# anybody know?



## The Guy (Nov 26, 2010)

I got this from a friend and we think it's for growing plants I would like to find out the technical name for it and how it is used?


----------



## 2wheelsx2 (Apr 21, 2010)

Looks like the roll your own style root tabs. If it is that, just inside it deep under your plants.


----------



## mikebike (Sep 8, 2010)

Hello Laurie,
the local Hydrophonic shop calls them 
Hydroton Expanded Clay Pellets 
Hydroton Expanded Clay Pellets Grow Big or Go Home!


----------



## 2wheelsx2 (Apr 21, 2010)

Is that what they are? Cool. But isn't Hydroton used for emersed growth?


----------



## mikebike (Sep 8, 2010)

They are a growing medium for "Tomato"<G> plants in hydroponic gardens.
You put them in a 5 gallon bucket with the started plant in it and either drip irrigate or spay mist if from the bottom.

You can use them in a an aquarium/planter as planting media for the roots to grow into.
Mike former Director of Research & Development Canadian Hydroponics.


----------



## The Guy (Nov 26, 2010)

Can I use this stuff in the bottom of a terracota pot with some eco-complete over it and small rocks to put plants in for the aquarium?


----------



## mikebike (Sep 8, 2010)

Yes you can that is a good application for them.

Cheers
Mike


----------



## effox (Apr 21, 2010)

It would simply act as filler for that application but yes. It's better to be used as a bio filter in a canister because of the porous surface area.


----------



## 2wheelsx2 (Apr 21, 2010)

Very cool info. I'll definitely look into using it in my FX5, as filter media is a big part of my budget.


----------



## gklaw (May 31, 2010)

Clown Lover said:


> I got this from a friend and we think it's for growing plants I would like to find out the technical name for it and how it is used?
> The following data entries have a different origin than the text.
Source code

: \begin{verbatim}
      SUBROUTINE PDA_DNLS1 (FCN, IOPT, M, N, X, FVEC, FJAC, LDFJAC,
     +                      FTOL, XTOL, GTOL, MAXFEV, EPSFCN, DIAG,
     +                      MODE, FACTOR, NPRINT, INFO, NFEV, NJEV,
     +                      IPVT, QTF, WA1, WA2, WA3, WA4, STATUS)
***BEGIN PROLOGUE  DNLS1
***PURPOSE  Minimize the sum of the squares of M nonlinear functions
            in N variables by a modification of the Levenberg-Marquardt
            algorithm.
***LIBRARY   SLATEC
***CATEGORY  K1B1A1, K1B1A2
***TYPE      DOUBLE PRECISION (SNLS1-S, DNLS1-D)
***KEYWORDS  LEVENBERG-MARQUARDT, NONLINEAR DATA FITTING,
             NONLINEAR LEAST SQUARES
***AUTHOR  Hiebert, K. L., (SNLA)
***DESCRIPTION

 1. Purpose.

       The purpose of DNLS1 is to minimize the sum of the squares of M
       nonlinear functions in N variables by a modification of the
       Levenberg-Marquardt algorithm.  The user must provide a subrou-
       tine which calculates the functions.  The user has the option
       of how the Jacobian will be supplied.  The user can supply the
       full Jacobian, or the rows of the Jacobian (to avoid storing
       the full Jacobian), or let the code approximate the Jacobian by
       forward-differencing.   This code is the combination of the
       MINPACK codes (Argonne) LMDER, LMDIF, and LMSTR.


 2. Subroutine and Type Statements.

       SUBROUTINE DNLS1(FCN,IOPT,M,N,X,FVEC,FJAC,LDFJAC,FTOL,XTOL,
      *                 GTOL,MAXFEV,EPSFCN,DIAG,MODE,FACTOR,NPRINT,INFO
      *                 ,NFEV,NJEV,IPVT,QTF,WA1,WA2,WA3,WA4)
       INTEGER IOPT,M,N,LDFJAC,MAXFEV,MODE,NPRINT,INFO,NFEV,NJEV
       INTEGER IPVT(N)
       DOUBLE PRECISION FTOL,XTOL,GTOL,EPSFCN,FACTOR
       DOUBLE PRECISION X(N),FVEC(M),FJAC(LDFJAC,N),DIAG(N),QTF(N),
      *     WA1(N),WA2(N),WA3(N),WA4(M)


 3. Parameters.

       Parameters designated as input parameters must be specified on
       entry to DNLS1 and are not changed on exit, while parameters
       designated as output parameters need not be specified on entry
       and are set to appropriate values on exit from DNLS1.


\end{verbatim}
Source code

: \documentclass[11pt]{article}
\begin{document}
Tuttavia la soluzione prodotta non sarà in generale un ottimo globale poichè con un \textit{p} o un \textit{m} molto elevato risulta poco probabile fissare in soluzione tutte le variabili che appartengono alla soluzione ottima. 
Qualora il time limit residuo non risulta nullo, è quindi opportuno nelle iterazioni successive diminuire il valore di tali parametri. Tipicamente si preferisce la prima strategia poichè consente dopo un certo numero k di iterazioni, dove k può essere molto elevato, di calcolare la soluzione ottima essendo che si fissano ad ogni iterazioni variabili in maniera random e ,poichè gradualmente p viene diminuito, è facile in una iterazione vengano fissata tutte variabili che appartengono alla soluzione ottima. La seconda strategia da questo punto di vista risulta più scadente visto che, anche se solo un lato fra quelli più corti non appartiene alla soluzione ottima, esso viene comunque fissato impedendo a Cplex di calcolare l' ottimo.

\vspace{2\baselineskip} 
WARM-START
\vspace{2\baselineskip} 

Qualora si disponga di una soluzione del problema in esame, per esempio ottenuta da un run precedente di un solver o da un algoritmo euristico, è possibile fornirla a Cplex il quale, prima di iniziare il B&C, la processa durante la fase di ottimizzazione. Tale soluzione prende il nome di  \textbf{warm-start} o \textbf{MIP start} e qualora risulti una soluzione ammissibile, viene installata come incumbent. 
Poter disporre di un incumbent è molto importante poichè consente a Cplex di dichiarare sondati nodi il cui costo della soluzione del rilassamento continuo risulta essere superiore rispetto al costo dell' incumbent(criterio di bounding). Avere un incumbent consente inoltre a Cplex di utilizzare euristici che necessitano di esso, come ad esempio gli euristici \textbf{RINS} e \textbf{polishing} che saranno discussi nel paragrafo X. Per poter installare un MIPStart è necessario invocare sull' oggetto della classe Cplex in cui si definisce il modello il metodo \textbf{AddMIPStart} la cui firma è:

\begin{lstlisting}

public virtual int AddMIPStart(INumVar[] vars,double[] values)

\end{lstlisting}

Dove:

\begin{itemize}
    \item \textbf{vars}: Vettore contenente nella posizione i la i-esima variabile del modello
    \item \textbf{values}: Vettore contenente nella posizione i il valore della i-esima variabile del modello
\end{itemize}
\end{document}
Hahahaha . See what this "friend" told you . No offense, I am just a joker.

When I first got married, I did get upset at my wife because she kept asking for second opinion regarding things that I told her .

I see myself being referred to as some "friend" more and more in the forum now. I take it as a compliment.

Laurie: I have more of the stuff if you want more next time you come by.


----------



## gklaw (May 31, 2010)

mikeike said:


> They are a growing medium for "Tomato"<G> plants in hydroponic gardens.
> You put them in a 5 gallon bucket with the started plant in it and either drip irrigate or spay mist if from the bottom.
> 
> You can use them in a an aquarium/planter as planting media for the roots to grow into.
> Mike former Director of Research & Development Canadian Hydroponics.


Really Mike:
- You were an assitant superintendent for a highrise. 
- Director of R&D Canadian Hydroponic

I am impressed


----------



## 2wheelsx2 (Apr 21, 2010)

gklaw said:


> Hahahaha . See what this "friend" told you . No offense, I am just a joker.
> 
> When I first got married, I did get upset at my wife because she kept asking for second opinion regarding things that I told her .
> 
> ...


You didn't tell her it's was Hydroton, "friend"?


----------



## gklaw (May 31, 2010)

2wheelsx2 said:


> You didn't tell her it's was Hydroton, "friend"?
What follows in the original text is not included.